* Task details
Return all the lines below exactly as written. Drop every picture.

▬▬▬▬▬▬▬▬▬▬

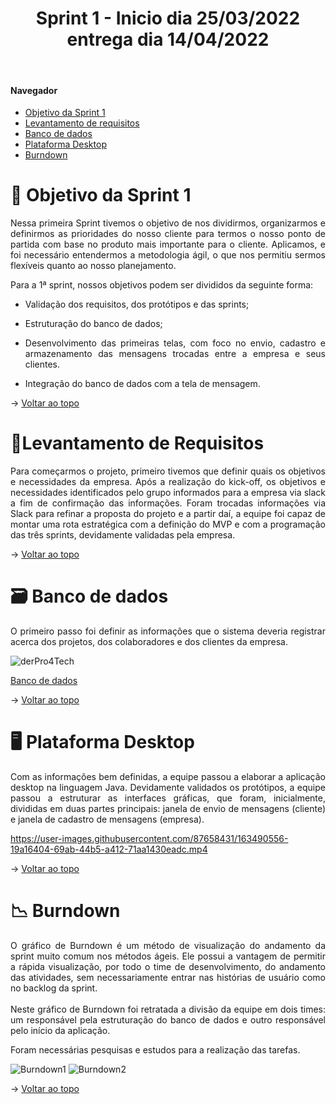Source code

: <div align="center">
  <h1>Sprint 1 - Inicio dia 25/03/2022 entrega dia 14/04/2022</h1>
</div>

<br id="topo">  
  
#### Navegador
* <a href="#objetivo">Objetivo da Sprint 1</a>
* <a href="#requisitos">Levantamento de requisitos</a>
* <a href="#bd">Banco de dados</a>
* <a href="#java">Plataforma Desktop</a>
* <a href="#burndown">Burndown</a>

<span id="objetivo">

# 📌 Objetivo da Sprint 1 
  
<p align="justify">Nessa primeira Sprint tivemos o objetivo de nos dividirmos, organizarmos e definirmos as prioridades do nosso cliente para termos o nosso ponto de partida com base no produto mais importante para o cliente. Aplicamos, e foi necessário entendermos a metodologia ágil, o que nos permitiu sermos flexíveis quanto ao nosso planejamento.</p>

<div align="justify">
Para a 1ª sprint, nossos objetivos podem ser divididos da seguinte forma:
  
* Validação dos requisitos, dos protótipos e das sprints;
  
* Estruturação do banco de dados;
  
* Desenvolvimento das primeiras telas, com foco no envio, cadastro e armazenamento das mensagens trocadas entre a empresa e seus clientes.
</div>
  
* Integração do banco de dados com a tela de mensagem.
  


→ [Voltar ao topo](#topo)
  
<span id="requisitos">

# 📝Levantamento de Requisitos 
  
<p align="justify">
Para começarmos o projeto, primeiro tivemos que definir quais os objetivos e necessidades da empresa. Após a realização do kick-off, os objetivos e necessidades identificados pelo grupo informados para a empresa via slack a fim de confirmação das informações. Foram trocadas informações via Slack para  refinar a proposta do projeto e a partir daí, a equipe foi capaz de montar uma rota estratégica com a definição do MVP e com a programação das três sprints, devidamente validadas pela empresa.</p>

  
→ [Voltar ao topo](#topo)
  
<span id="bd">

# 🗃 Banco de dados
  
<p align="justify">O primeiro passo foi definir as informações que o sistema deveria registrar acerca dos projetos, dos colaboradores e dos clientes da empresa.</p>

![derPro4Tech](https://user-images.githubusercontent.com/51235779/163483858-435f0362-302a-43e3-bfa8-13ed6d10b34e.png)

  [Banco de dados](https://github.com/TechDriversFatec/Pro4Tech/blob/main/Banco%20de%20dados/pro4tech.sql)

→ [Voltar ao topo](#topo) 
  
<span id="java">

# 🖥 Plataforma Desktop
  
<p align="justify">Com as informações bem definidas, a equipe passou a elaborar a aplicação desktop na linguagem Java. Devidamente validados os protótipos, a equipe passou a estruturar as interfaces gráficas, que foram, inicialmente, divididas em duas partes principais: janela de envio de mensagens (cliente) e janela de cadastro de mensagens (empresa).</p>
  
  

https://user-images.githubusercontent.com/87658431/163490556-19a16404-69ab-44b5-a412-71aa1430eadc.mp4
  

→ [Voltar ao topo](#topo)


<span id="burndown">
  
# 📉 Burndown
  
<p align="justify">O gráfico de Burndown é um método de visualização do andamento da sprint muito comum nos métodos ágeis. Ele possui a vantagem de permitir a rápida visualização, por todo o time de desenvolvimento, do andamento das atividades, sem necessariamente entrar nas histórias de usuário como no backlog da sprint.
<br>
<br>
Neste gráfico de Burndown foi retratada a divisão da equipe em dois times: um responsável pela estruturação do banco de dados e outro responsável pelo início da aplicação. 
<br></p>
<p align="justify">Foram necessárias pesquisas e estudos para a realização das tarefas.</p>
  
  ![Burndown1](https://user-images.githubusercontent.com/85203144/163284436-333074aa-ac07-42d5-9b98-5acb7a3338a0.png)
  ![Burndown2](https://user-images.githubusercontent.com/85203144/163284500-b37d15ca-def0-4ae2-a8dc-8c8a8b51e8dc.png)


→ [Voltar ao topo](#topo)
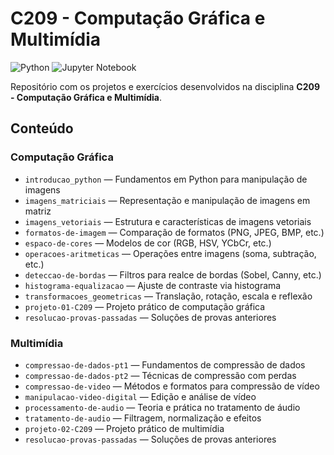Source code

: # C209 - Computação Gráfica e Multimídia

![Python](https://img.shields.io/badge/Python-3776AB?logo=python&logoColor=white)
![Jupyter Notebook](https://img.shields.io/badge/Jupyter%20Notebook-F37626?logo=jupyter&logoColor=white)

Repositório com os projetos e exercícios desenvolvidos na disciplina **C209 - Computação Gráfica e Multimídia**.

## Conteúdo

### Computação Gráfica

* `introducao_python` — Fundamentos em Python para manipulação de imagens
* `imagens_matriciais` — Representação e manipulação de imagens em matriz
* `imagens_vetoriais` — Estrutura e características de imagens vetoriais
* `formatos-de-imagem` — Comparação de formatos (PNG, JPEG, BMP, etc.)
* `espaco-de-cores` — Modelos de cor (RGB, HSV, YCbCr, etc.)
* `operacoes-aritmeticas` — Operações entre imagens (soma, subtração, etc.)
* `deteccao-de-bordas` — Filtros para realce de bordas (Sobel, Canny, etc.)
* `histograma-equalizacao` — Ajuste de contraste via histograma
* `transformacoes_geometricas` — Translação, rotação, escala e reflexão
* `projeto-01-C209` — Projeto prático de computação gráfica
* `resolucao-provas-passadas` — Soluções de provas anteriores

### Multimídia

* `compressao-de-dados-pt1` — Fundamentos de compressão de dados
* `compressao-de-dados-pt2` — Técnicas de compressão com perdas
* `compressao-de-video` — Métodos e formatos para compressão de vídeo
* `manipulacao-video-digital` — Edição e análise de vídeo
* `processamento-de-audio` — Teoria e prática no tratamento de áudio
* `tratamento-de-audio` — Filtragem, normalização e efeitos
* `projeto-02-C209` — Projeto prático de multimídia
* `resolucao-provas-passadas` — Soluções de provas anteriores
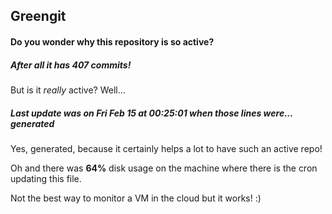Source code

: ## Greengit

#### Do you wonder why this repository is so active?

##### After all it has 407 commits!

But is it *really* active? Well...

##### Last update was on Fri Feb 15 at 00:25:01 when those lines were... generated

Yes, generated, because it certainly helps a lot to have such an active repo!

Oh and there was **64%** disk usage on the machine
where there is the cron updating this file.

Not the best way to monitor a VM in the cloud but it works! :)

▬▬▬▬▬▬▬▬▬▬

* Answer to this task
Source code

: <div align="center">
  <h1>Sprint 1 - Inicio dia 25/03/2022 entrega dia 14/04/2022</h1>
</div>

<br id="topo">  
  
#### Navegador
* <a href="#objetivo">Objetivo da Sprint 1</a>
* <a href="#requisitos">Levantamento de requisitos</a>
* <a href="#bd">Banco de dados</a>
* <a href="#java">Plataforma Desktop</a>
* <a href="#burndown">Burndown</a>

<span id="objetivo">

# 📌 Objetivo da Sprint 1 
  
<p align="justify">Nessa primeira Sprint tivemos o objetivo de nos dividirmos, organizarmos e definirmos as prioridades do nosso cliente para termos o nosso ponto de partida com base no produto mais importante para o cliente. Aplicamos, e foi necessário entendermos a metodologia ágil, o que nos permitiu sermos flexíveis quanto ao nosso planejamento.</p>

<div align="justify">
Para a 1ª sprint, nossos objetivos podem ser divididos da seguinte forma:
  
* Validação dos requisitos, dos protótipos e das sprints;
  
* Estruturação do banco de dados;
  
* Desenvolvimento das primeiras telas, com foco no envio, cadastro e armazenamento das mensagens trocadas entre a empresa e seus clientes.
</div>
  
* Integração do banco de dados com a tela de mensagem.
  


→ [Voltar ao topo](#topo)
  
<span id="requisitos">

# 📝Levantamento de Requisitos 
  
<p align="justify">
Para começarmos o projeto, primeiro tivemos que definir quais os objetivos e necessidades da empresa. Após a realização do kick-off, os objetivos e necessidades identificados pelo grupo informados para a empresa via slack a fim de confirmação das informações. Foram trocadas informações via Slack para  refinar a proposta do projeto e a partir daí, a equipe foi capaz de montar uma rota estratégica com a definição do MVP e com a programação das três sprints, devidamente validadas pela empresa.</p>

  
→ [Voltar ao topo](#topo)
  
<span id="bd">

# 🗃 Banco de dados
  
<p align="justify">O primeiro passo foi definir as informações que o sistema deveria registrar acerca dos projetos, dos colaboradores e dos clientes da empresa.</p>

![derPro4Tech](https://user-images.githubusercontent.com/51235779/163483858-435f0362-302a-43e3-bfa8-13ed6d10b34e.png)

  [Banco de dados](https://github.com/TechDriversFatec/Pro4Tech/blob/main/Banco%20de%20dados/pro4tech.sql)

→ [Voltar ao topo](#topo) 
  
<span id="java">

# 🖥 Plataforma Desktop
  
<p align="justify">Com as informações bem definidas, a equipe passou a elaborar a aplicação desktop na linguagem Java. Devidamente validados os protótipos, a equipe passou a estruturar as interfaces gráficas, que foram, inicialmente, divididas em duas partes principais: janela de envio de mensagens (cliente) e janela de cadastro de mensagens (empresa).</p>
  
  

https://user-images.githubusercontent.com/87658431/163490556-19a16404-69ab-44b5-a412-71aa1430eadc.mp4
  

→ [Voltar ao topo](#topo)


<span id="burndown">
  
# 📉 Burndown
  
<p align="justify">O gráfico de Burndown é um método de visualização do andamento da sprint muito comum nos métodos ágeis. Ele possui a vantagem de permitir a rápida visualização, por todo o time de desenvolvimento, do andamento das atividades, sem necessariamente entrar nas histórias de usuário como no backlog da sprint.
<br>
<br>
Neste gráfico de Burndown foi retratada a divisão da equipe em dois times: um responsável pela estruturação do banco de dados e outro responsável pelo início da aplicação. 
<br></p>
<p align="justify">Foram necessárias pesquisas e estudos para a realização das tarefas.</p>
  
  ![Burndown1](https://user-images.githubusercontent.com/85203144/163284436-333074aa-ac07-42d5-9b98-5acb7a3338a0.png)
  ![Burndown2](https://user-images.githubusercontent.com/85203144/163284500-b37d15ca-def0-4ae2-a8dc-8c8a8b51e8dc.png)


→ [Voltar ao topo](#topo)
Source code

: # C209 - Computação Gráfica e Multimídia

![Python](https://img.shields.io/badge/Python-3776AB?logo=python&logoColor=white)
![Jupyter Notebook](https://img.shields.io/badge/Jupyter%20Notebook-F37626?logo=jupyter&logoColor=white)

Repositório com os projetos e exercícios desenvolvidos na disciplina **C209 - Computação Gráfica e Multimídia**.

## Conteúdo

### Computação Gráfica

* `introducao_python` — Fundamentos em Python para manipulação de imagens
* `imagens_matriciais` — Representação e manipulação de imagens em matriz
* `imagens_vetoriais` — Estrutura e características de imagens vetoriais
* `formatos-de-imagem` — Comparação de formatos (PNG, JPEG, BMP, etc.)
* `espaco-de-cores` — Modelos de cor (RGB, HSV, YCbCr, etc.)
* `operacoes-aritmeticas` — Operações entre imagens (soma, subtração, etc.)
* `deteccao-de-bordas` — Filtros para realce de bordas (Sobel, Canny, etc.)
* `histograma-equalizacao` — Ajuste de contraste via histograma
* `transformacoes_geometricas` — Translação, rotação, escala e reflexão
* `projeto-01-C209` — Projeto prático de computação gráfica
* `resolucao-provas-passadas` — Soluções de provas anteriores

### Multimídia

* `compressao-de-dados-pt1` — Fundamentos de compressão de dados
* `compressao-de-dados-pt2` — Técnicas de compressão com perdas
* `compressao-de-video` — Métodos e formatos para compressão de vídeo
* `manipulacao-video-digital` — Edição e análise de vídeo
* `processamento-de-audio` — Teoria e prática no tratamento de áudio
* `tratamento-de-audio` — Filtragem, normalização e efeitos
* `projeto-02-C209` — Projeto prático de multimídia
* `resolucao-provas-passadas` — Soluções de provas anteriores
Source code

: ## Greengit

#### Do you wonder why this repository is so active?

##### After all it has 407 commits!

But is it *really* active? Well...

##### Last update was on Fri Feb 15 at 00:25:01 when those lines were... generated

Yes, generated, because it certainly helps a lot to have such an active repo!

Oh and there was **64%** disk usage on the machine
where there is the cron updating this file.

Not the best way to monitor a VM in the cloud but it works! :)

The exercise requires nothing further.